**Activity**
Go through the entries below and print, exactly, the lines starting at the one with "This loop in" and ending at the one with "the available image descriptors.", keeping both ends and no others.

(Collection entries)
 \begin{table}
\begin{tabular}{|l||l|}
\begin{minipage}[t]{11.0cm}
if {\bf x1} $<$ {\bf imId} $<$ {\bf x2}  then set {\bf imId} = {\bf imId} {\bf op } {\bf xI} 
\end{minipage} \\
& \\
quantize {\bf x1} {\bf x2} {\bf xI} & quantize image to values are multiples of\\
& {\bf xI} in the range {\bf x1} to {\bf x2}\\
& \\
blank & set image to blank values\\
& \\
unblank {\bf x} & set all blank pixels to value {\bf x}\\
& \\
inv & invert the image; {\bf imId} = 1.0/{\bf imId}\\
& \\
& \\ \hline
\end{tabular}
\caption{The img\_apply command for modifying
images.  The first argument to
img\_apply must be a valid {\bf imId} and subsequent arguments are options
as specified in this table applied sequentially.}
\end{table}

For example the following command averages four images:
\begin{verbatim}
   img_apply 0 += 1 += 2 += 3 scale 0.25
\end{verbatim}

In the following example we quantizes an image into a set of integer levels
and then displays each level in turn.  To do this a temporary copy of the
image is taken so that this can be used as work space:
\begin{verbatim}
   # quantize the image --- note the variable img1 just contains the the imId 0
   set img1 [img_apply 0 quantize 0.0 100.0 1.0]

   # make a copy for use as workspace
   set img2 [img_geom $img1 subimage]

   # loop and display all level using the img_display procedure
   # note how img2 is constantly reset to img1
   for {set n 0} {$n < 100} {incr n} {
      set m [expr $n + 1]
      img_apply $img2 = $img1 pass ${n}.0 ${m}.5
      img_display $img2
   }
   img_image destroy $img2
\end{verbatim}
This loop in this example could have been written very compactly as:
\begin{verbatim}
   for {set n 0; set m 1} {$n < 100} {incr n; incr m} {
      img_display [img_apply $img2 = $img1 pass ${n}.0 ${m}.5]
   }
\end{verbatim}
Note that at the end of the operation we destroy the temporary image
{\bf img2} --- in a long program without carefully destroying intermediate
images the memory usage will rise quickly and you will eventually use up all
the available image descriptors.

==

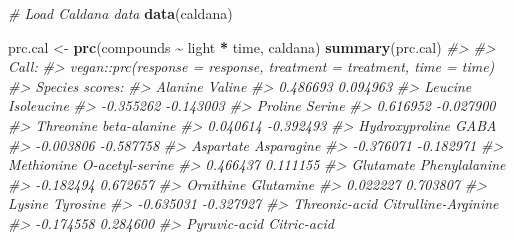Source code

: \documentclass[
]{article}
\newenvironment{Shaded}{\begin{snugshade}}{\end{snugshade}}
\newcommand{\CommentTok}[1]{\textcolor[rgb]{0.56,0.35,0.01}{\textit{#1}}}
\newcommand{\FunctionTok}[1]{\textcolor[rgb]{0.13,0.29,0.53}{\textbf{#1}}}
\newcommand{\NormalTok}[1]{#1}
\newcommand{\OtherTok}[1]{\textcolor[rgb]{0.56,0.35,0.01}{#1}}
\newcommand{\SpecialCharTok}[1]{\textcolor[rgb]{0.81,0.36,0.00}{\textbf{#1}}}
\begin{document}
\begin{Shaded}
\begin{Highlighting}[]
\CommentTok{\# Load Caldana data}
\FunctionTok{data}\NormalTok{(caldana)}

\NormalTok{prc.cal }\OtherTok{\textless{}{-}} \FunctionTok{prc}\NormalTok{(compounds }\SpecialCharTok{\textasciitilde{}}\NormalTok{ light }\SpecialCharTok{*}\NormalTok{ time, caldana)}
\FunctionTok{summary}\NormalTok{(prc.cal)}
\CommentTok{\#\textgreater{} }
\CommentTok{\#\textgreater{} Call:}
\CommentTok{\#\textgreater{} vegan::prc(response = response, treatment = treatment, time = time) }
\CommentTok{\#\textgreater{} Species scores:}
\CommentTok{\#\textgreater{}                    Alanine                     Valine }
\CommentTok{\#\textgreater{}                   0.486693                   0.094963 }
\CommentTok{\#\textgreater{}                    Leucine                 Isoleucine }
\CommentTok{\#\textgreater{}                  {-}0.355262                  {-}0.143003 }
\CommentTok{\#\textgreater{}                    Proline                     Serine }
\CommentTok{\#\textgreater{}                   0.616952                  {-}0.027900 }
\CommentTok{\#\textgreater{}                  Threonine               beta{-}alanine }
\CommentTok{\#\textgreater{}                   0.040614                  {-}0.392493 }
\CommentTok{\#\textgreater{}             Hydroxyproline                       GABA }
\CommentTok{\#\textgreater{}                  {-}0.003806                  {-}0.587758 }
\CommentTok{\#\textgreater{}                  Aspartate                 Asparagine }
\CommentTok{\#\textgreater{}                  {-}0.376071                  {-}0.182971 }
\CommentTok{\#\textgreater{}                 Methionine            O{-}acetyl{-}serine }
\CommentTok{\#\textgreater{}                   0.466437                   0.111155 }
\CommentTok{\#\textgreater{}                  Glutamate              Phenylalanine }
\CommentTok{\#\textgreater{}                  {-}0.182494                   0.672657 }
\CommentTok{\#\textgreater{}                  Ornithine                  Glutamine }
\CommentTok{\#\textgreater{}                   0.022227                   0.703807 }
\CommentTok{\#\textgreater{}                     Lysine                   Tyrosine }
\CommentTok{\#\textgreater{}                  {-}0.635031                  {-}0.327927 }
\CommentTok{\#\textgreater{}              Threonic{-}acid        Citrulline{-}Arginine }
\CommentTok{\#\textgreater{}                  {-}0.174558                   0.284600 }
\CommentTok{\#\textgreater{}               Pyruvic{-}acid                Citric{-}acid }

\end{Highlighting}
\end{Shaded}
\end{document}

**Response to the task**
This loop in this example could have been written very compactly as:
\begin{verbatim}
   for {set n 0; set m 1} {$n < 100} {incr n; incr m} {
      img_display [img_apply $img2 = $img1 pass ${n}.0 ${m}.5]
   }
\end{verbatim}
Note that at the end of the operation we destroy the temporary image
{\bf img2} --- in a long program without carefully destroying intermediate
images the memory usage will rise quickly and you will eventually use up all
the available image descriptors.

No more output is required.